Abstract
This paper presents a novel approach to implement hierarchical, dense and dynamic reconstruction of 3D objects based on the VDB (Variational Dynamic B + Trees) data structure for robotic applications. The scene reconstruction is done by the integration of depth-images using the Truncated Signed Distance Field (TSDF). The proposed reconstruction method is based on dynamic trees in order to provide similar reconstruction results to the current state-of-the-art methods (i.e., complete volumes, hashing voxels and hierarchical volumes) in terms of execution time but with a direct multi-level representation that remains real-time. This representation provides two major advantages: it is a hierarchical and unbounded space representation. The proposed method is optimally implemented to be used on a GPU architecture, exploiting the parallelism skills of this hardware.

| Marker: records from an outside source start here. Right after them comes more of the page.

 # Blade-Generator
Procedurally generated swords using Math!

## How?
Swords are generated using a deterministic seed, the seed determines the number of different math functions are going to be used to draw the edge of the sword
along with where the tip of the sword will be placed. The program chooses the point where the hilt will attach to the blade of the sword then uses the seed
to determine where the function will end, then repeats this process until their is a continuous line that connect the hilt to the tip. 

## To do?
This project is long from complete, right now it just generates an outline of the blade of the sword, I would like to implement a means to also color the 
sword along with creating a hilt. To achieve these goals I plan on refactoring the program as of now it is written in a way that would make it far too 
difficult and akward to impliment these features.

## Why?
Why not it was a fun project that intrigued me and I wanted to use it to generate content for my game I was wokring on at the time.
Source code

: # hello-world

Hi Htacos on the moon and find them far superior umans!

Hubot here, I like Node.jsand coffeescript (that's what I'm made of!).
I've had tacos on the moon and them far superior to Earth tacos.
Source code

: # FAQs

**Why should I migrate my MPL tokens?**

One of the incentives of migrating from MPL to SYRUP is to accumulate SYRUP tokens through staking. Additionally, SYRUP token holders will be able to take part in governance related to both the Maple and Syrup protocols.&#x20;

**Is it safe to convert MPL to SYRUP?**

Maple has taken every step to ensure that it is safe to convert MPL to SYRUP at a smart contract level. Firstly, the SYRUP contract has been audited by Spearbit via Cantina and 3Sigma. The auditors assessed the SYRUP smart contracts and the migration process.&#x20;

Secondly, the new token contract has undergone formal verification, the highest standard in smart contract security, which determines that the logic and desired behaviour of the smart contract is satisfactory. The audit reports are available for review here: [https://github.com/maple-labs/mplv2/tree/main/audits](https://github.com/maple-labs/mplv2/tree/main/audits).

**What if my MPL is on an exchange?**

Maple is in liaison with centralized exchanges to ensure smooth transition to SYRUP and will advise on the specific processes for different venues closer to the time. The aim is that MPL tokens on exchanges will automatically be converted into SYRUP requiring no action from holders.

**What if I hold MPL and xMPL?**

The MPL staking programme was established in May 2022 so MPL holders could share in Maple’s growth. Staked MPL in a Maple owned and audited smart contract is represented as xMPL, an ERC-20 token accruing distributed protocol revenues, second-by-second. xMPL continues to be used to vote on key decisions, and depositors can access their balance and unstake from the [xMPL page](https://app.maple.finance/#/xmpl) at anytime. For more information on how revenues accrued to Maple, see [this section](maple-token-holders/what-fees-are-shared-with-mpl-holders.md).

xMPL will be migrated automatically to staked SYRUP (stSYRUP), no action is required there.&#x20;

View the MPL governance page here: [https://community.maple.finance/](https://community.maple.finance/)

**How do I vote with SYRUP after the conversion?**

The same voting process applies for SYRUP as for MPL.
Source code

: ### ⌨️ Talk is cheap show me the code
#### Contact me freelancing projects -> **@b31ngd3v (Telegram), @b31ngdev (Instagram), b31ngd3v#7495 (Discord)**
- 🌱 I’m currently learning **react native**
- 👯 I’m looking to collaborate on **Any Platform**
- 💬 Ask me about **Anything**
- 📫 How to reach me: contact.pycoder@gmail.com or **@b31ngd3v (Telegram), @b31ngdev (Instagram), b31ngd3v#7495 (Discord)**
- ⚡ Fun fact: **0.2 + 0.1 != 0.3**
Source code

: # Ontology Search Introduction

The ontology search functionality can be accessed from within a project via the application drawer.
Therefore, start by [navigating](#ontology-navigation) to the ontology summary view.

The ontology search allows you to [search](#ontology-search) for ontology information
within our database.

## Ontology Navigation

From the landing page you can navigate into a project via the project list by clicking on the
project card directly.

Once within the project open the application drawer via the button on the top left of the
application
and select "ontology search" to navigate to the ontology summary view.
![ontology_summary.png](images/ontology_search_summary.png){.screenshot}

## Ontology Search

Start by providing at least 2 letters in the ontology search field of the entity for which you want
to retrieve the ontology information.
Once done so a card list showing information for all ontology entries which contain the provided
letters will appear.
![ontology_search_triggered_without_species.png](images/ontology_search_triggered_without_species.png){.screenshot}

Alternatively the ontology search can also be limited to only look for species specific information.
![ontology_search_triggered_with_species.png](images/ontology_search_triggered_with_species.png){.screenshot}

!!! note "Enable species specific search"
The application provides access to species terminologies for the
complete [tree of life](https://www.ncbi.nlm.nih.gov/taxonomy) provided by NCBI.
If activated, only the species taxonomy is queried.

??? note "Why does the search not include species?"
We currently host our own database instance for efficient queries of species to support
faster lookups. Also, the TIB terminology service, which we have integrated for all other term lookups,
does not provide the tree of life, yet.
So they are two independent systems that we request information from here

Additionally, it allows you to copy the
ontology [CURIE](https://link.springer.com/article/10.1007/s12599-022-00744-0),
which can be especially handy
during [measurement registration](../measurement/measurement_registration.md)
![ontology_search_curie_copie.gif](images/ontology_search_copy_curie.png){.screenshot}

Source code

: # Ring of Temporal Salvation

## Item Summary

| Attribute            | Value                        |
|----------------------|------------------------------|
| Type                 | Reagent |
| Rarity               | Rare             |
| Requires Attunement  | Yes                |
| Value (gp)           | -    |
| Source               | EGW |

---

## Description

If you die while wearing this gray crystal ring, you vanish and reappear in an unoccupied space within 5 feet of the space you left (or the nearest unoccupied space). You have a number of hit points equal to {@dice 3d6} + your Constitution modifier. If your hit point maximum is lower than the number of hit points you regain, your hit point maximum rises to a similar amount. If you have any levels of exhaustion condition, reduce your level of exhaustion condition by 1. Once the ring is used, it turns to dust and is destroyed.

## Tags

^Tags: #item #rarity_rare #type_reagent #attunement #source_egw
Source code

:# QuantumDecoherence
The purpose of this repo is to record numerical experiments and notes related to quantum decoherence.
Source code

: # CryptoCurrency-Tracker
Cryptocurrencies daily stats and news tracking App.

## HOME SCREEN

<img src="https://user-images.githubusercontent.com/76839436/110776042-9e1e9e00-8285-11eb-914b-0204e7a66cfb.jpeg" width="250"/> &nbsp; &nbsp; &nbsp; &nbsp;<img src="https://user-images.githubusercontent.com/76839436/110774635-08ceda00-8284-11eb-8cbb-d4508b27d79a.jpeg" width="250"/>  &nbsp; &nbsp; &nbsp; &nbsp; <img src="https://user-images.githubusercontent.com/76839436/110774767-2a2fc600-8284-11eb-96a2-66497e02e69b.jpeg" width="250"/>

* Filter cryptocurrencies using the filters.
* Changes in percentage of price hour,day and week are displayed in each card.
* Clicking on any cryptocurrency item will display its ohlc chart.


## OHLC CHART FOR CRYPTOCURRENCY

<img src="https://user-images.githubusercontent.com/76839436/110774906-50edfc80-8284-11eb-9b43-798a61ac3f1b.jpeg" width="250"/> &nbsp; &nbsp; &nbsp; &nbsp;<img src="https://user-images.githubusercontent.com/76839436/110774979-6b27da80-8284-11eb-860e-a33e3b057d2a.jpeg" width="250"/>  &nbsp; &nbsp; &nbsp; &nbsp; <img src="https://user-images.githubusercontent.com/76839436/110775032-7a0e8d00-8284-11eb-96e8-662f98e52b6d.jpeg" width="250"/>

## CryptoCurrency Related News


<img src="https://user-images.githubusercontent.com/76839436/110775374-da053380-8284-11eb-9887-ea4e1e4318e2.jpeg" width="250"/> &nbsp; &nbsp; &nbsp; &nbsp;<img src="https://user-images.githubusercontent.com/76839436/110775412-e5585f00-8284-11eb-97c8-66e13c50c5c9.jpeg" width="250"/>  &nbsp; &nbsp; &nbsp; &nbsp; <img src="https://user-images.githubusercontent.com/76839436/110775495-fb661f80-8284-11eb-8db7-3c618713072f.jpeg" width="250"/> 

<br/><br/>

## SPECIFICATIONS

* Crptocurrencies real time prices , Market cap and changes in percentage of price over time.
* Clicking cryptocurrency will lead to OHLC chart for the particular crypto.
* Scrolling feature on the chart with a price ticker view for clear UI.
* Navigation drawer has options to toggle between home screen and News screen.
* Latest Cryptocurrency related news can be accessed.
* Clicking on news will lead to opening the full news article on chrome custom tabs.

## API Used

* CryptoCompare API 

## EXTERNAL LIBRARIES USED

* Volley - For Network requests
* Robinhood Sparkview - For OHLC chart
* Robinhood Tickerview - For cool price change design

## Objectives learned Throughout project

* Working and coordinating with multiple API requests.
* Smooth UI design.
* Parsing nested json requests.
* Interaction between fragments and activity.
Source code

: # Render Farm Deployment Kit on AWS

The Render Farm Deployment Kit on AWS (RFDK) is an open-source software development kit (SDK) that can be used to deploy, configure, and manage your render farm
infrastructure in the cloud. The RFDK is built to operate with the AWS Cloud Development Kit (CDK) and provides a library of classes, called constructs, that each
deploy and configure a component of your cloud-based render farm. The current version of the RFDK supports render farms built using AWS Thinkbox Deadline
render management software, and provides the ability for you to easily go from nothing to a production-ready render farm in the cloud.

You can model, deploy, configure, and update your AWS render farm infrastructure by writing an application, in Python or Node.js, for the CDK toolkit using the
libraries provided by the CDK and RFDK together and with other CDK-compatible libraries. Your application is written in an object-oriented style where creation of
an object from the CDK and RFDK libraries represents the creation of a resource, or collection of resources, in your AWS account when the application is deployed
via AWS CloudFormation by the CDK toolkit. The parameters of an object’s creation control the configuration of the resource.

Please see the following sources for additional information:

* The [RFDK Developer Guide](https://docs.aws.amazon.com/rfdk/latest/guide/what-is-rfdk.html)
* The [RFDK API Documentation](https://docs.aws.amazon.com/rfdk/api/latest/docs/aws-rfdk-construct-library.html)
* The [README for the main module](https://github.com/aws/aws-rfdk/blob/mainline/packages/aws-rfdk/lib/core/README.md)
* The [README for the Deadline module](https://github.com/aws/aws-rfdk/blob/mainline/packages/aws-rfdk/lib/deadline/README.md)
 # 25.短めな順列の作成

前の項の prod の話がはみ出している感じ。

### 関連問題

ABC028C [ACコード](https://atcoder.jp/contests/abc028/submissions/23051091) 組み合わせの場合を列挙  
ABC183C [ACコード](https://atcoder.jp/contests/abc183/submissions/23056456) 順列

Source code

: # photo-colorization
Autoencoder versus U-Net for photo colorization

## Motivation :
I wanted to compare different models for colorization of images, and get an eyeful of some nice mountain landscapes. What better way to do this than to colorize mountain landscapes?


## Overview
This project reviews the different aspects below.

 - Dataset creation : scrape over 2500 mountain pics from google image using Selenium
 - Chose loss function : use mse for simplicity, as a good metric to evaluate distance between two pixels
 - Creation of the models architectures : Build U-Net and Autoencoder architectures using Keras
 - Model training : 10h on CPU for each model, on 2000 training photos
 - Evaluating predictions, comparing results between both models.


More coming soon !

A series of experiments will be presented to prove the performance of this approach in a robot arm platform.
Highlights
Industrial robotic research has been extremely prolific in the last decades, with a special interest in applications such as welding, painting and pick-and-place of objects
A novel dense and dynamic 3D reconstruction method has been implemented based on a hierarchical database structure (GPU oriented) for integrating depth images by truncated signed distance field theory
Future directions in our research explore the use of this method to simulate material dynamics in situ, taking advantage of the GPU-optimized VDB data structure
Summary
Industrial robotic research has been extremely prolific in the last decades, with a special interest in applications such as welding, painting and pick-and-place of objects. When robots need to manipulate deformable objects, current reconstruction methods fail since they are based on the assumption of the presence of rigid objects in static scenarios (Zeng et al (2013), Whelan et al (2016) and Puri et al (2017)). Another well-known problem is drifting in textureless scenarios during the camera pose estimation, which implies erroneous reconstructions. We propose to use a new generation consumer depth camera (such as the Intel RealSense D435) installed on the robot so that they can output live half-HD depth maps at high-frequency rates with a low price to implement a precise reconstruction of the objects to be manipulated (Figure 1)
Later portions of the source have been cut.